(Beginning of INPUT DATA)
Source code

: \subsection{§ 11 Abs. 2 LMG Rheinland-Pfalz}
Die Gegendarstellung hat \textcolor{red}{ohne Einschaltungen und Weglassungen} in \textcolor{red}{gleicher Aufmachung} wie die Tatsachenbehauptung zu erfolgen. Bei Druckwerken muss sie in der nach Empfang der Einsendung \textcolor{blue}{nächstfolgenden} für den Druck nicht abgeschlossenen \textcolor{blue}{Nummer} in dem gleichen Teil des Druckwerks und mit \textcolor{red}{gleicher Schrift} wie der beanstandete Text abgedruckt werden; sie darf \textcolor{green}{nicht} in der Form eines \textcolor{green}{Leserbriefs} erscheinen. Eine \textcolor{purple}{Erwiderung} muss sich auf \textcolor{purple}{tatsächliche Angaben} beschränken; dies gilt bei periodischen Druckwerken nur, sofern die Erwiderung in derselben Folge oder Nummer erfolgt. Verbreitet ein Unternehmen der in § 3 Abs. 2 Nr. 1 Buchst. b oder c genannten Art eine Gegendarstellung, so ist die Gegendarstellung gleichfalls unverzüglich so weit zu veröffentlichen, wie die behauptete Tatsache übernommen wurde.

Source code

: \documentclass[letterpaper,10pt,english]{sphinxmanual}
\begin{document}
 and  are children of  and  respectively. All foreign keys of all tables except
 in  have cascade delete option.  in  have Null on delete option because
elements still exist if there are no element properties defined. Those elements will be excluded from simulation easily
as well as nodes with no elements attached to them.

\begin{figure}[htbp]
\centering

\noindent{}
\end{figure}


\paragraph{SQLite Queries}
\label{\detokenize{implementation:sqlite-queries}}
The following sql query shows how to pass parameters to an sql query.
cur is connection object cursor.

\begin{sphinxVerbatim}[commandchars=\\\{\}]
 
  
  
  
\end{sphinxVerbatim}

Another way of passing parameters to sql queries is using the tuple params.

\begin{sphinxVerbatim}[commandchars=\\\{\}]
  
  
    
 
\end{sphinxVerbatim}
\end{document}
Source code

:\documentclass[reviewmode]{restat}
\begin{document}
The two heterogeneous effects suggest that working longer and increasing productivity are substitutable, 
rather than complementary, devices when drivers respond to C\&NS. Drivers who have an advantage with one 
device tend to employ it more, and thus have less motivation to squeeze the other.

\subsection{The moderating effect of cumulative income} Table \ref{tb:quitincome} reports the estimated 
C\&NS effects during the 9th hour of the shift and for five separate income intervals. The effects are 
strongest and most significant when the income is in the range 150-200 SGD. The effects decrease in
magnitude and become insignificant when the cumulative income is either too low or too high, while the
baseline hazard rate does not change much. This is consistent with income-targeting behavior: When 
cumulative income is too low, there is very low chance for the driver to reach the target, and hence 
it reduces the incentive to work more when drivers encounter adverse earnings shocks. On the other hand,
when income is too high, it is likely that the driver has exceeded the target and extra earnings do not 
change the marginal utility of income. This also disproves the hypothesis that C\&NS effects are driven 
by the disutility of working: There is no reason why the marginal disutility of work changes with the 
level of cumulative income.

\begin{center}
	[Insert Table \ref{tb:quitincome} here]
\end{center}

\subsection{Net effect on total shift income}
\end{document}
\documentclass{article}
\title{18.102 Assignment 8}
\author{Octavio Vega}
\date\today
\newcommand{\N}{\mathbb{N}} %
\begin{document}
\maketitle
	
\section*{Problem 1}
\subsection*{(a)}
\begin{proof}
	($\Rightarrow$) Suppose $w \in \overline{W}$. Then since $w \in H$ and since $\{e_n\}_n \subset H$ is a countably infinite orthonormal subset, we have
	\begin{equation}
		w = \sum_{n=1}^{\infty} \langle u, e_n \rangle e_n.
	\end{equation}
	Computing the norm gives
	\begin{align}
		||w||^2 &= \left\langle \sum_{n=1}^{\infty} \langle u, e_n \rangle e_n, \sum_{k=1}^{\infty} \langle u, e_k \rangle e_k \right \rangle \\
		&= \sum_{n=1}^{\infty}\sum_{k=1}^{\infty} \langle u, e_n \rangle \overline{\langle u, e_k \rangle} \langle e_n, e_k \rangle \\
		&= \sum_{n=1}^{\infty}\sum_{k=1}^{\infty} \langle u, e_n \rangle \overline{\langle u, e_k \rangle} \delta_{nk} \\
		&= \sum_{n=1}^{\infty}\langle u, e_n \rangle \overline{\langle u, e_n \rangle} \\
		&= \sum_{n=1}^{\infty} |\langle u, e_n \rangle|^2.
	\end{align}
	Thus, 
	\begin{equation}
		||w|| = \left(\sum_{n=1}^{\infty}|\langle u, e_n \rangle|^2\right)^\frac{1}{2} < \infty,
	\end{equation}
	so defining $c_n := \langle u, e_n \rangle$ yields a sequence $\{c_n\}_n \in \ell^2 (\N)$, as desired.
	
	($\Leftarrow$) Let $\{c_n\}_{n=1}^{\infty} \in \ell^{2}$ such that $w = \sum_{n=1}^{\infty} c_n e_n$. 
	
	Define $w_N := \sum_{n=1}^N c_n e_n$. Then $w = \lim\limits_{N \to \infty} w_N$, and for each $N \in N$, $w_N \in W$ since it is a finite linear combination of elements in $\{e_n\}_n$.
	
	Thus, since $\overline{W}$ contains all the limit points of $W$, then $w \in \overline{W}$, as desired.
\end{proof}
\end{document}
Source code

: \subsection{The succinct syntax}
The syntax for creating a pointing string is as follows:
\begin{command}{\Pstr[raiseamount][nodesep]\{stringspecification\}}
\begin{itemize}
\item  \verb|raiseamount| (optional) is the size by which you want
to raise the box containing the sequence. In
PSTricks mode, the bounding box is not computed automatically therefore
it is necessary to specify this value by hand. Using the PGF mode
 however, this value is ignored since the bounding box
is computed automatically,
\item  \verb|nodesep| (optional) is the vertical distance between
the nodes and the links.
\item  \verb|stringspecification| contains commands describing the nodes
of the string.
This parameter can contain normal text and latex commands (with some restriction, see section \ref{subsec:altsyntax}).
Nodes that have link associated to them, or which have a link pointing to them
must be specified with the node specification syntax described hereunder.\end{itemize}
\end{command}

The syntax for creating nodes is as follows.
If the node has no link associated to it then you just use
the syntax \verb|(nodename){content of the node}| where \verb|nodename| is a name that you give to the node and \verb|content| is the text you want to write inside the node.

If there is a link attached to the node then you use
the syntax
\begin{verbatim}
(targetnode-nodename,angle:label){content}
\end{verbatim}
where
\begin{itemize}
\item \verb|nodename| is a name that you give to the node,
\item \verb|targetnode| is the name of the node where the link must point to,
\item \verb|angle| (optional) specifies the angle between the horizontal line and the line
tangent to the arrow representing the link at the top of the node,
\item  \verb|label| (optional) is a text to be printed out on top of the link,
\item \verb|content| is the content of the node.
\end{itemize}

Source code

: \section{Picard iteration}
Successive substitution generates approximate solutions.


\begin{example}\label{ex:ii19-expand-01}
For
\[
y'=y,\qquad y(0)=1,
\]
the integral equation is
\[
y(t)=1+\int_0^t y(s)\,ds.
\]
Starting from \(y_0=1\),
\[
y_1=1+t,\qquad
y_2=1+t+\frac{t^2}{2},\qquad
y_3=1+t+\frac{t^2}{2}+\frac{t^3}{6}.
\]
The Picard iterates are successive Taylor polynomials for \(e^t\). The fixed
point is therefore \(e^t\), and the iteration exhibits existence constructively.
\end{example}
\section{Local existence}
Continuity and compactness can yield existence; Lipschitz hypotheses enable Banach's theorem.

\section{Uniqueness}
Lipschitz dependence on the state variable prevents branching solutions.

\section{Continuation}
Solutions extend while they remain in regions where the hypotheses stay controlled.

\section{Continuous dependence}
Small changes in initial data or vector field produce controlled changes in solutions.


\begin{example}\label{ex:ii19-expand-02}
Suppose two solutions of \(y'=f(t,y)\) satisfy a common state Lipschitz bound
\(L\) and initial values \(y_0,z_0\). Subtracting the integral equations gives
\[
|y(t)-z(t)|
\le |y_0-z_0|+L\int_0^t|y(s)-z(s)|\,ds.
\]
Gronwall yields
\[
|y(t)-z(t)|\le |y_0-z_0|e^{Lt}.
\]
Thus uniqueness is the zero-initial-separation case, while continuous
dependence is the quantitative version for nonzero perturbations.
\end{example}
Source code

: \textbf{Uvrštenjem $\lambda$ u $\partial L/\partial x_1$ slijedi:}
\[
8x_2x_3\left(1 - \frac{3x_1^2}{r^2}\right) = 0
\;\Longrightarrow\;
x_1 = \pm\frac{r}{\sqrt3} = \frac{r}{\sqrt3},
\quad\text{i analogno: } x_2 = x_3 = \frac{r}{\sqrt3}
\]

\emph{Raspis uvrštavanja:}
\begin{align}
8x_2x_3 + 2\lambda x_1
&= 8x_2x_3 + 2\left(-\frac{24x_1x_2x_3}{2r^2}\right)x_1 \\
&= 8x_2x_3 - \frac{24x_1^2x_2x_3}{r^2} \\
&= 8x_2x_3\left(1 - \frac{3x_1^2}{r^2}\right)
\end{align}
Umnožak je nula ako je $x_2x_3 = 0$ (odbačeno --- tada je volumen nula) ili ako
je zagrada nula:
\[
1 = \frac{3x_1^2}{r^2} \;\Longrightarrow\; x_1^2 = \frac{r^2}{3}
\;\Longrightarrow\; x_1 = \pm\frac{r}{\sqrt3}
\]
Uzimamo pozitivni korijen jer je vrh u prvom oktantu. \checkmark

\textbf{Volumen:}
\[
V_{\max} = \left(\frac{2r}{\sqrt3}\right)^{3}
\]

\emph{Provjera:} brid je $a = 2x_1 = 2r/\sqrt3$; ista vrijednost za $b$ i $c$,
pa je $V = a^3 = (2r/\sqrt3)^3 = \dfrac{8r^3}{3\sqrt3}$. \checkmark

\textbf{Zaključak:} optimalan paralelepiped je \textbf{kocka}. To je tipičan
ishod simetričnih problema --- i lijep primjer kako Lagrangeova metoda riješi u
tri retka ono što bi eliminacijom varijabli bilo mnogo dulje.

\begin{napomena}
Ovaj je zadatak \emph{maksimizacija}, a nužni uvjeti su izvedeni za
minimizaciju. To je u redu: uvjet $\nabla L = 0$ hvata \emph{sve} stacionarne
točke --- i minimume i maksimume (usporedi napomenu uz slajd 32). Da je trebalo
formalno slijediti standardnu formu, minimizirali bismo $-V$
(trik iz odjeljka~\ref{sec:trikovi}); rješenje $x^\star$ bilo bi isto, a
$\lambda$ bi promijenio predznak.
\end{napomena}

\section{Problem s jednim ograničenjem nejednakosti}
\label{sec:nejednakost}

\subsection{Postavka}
(End of INPUT DATA)
**TASK TO CARRY OUT**
Go through the entries above and copy each line with "working" in it.

**TASK OUTPUT**
The two heterogeneous effects suggest that working longer and increasing productivity are substitutable, 
by the disutility of working: There is no reason why the marginal disutility of work changes with the 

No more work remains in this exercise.